Un déchaînement de haine

Les ultras sont là, plus d’un millier ayant répondu aux appels des différents groupes extrémistes de l’UFNA, Ortiz, Achiary, Goutailler. Les insultes et les menaces pleuvent: « A mort Camus! » Des pierres pleuvent et quelques-unes seulement arrivent aux fenêtres de la salle. Mais il est impossible d’approcher.
L’assistance est dans l’angoisse générale. Albert Camus lit son texte d’une manière un peu précipité. A la tribune, il y a Emmanuel Roblès qui préside, de Maisonseul, le père Cuoq, le Dr Khaldi. Ferhat Abbas, pris dans l’effervescence qui entoure le lieu de la réunion, arrive en retard, conduit et protégé par le service d’ordre du FLN. A son arrivée, Camus se lève et lui donne une longue accolade sous les applaudissements d’une assistance soulevée par l’émotion. Il conclut son appel en rappelant le but de la rencontre : « Obtenir que le mouvement arabe et les autorités françaises, sans avoir à entrer en contact, ni à s’engager à rien d’autre, déclarent simultanément que pendant toute la durée des troubles la population civile sera, en toute occasion, respectée et protégée. » Après quelques autres interventions, Roblès lance solennellement l’appel à la trêve civile. Les participants quittent précipitamment la salle, protégés par un service d’ordre imposant dont les différents groupes protègent le retour de chaque participant. Les ultras ne purent à aucun moment ni approcher le lieu ni s’en prendre à l’un des participants.
Le lendemain Soustelle, encore gouverneur général pour un court moment, prie Camus de venir le voir. L’écrivain sera fortement secoué par les propos qu’il entendit: « Que les choses soient bien claires: pas question d’épargner les demi-pensionnaires, ceux qui la journée sont à la charrue et qui la nuit prennent le fusil contre nous… » Soustelle exprimait alors les positions des partisans de la pacification : tous les civils étaient suspects.

La fin de non-recevoir du gouvernement Français

Une fois Camus reparti, les membres du comité pour la trêve civile (de Maisonseul, Roblès, Miquel, Chentouf, Amrane, Moussaoui) demandèrent une entrevue au gouvernement général.

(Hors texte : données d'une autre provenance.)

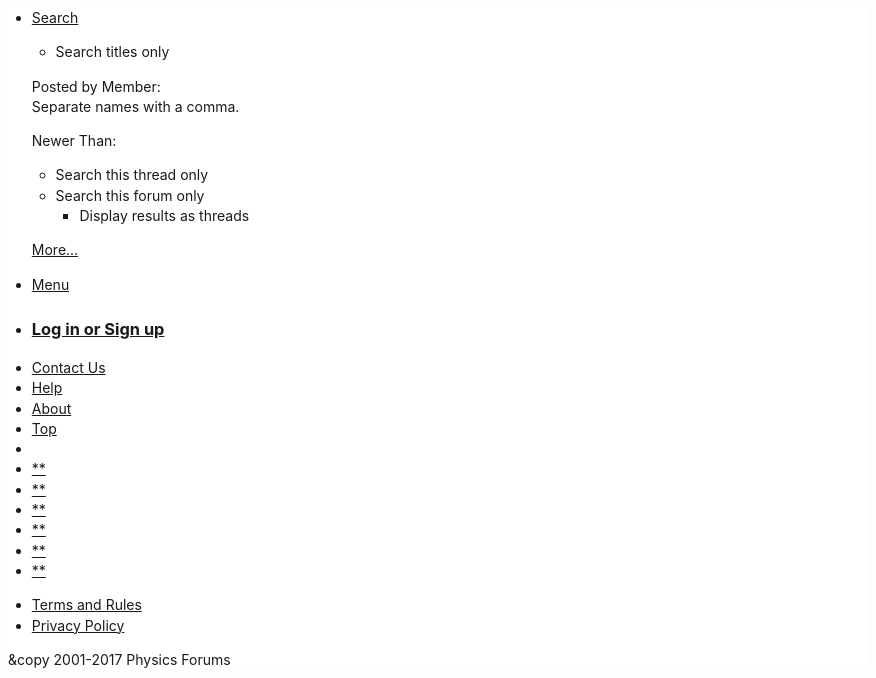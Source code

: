 -   <a href="https://www.physicsforums.com/search/" class="navLink NoPopupGadget"><em></em> Search</a>

      
    -   Search titles only

    <!-- -->

    Posted by Member:  
    Separate names with a comma.

    <!-- -->

    Newer Than:  

    <!-- -->

      
    -   Search this thread only
    -   Search this forum only
        -   Display results as threads

    <a href="https://www.physicsforums.com/search/" class="button moreOptions Tooltip" title="Advanced Search">More...</a>

-   <a href="" class="navLink NoPopupGadget"><span class="menuIcon">Menu</span></a>



-   ### <a href="https://www.physicsforums.com/login" class="OverlayTrigger navLink">Log in or Sign up</a>

<span class="helper"></span>

-   <a href="https://www.physicsforums.com/misc/contact" class="OverlayTrigger">Contact Us</a>
-   [Help](https://www.physicsforums.com/help/)
-   <a href="https://www.physicsforums.com/help/aboutus/" class="homeLink">About</a>
-   <a href="https://www.physicsforums.com/threads/physics-forums-privacy-policy.797829/#headerMover" class="topLink">Top</a>
-   <a href="https://www.physicsforums.com/forums/-/index.rss" class="globalFeed" title="RSS feed for Physics Forums - The Fusion of Science and Community"><em></em></a>
-   [**](https://itunes.apple.com/us/app/physics-forums/id594086680)
-   [**](https://play.google.com/store/apps/details?id=com.tapatalk.physicsforumscom&hl=en)
-   [**](https://plus.google.com/+physicsforum)
-   [**](https://twitter.com/physicsforums)
-   [**](https://www.facebook.com/physicsforums)
-   [**](https://www.pinterest.com/physicsforums)

<span class="helper"></span>

-   [Terms and Rules](https://www.physicsforums.com/threads/physics-forums-global-guidelines.414380/)
-   [Privacy Policy](https://www.physicsforums.com/threads/physics-forums-privacy-policy.797829/)

&copy 2001-2017 Physics Forums

<span class="helper"></span>


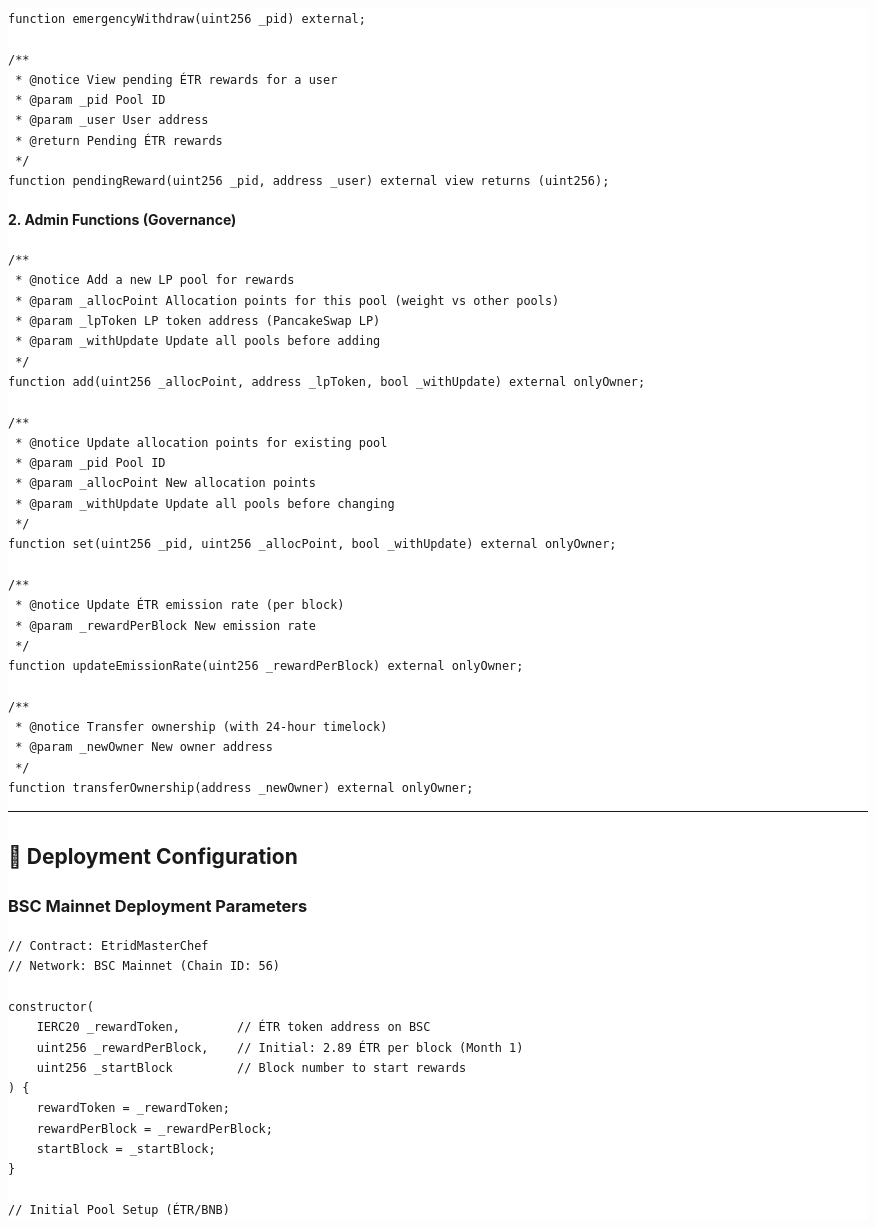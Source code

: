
 ```solidity
function emergencyWithdraw(uint256 _pid) external;

/**
 * @notice View pending ÉTR rewards for a user
 * @param _pid Pool ID
 * @param _user User address
 * @return Pending ÉTR rewards
 */
function pendingReward(uint256 _pid, address _user) external view returns (uint256);
```

#### 2. Admin Functions (Governance)

```solidity
/**
 * @notice Add a new LP pool for rewards
 * @param _allocPoint Allocation points for this pool (weight vs other pools)
 * @param _lpToken LP token address (PancakeSwap LP)
 * @param _withUpdate Update all pools before adding
 */
function add(uint256 _allocPoint, address _lpToken, bool _withUpdate) external onlyOwner;

/**
 * @notice Update allocation points for existing pool
 * @param _pid Pool ID
 * @param _allocPoint New allocation points
 * @param _withUpdate Update all pools before changing
 */
function set(uint256 _pid, uint256 _allocPoint, bool _withUpdate) external onlyOwner;

/**
 * @notice Update ÉTR emission rate (per block)
 * @param _rewardPerBlock New emission rate
 */
function updateEmissionRate(uint256 _rewardPerBlock) external onlyOwner;

/**
 * @notice Transfer ownership (with 24-hour timelock)
 * @param _newOwner New owner address
 */
function transferOwnership(address _newOwner) external onlyOwner;
```

---

## 🎯 Deployment Configuration

### BSC Mainnet Deployment Parameters

```solidity
// Contract: EtridMasterChef
// Network: BSC Mainnet (Chain ID: 56)

constructor(
    IERC20 _rewardToken,        // ÉTR token address on BSC
    uint256 _rewardPerBlock,    // Initial: 2.89 ÉTR per block (Month 1)
    uint256 _startBlock         // Block number to start rewards
) {
    rewardToken = _rewardToken;
    rewardPerBlock = _rewardPerBlock;
    startBlock = _startBlock;
}

// Initial Pool Setup (ÉTR/BNB)
```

Ils furent brièvement reçus par Guy Mollet, bloqué à Alger par la manifestation des ultras à laquelle il venait de céder en revenant sur la nomination de Cartroux comme gouverneur général. Le chef du gouvernement leur tint un discours évasif, confus et plein de contradictions. Il hésitait toujours sur la conduite à tenir, entre les choix politiques sur la base desquels il avait été élu, mais craignant d’adopter des positions fermes face aux ultras. Il demanda à ses interlocuteurs de maintenir des contacts avec le FLN, mais sans donner aucun engagement officiel du gouvernement français. Il leur déclara même qu’il nierait avoir tenus de tels propos si on les répétait. Des années plus tard, Charles Poncet raconta combien ils sortirent désabusés et même atterrés selon lui, de cette entrevue. Il révéla que Miquel et Chentouf avaient été appelés en tant que représentants de la nouvelle Fédération des libéraux par Lacoste qui leur aurait dit : « Si je vous trouve sur mon chemin, je vous briserai comme les autres. »
En mai 1956, de Maisonseul sera arrêté à Alger pour appartenance à une organisation subversive (cette même Fédération des libéraux), en fait pour avoir fait partie du Comité pour la trêve civile. Il obtiendra un non-lieu le 10 juillet 1957.  
Albert Camus s’était heurté à l’hostilité, aux menaces et au déchaînement de haine de ses compatriotes pieds-noirs lorsqu’il lança son initiative de trêve civile. Il n’avait pas pris position pour l’indépendance de l’Algérie et il lui était arrivé de condamner les actions du FLN.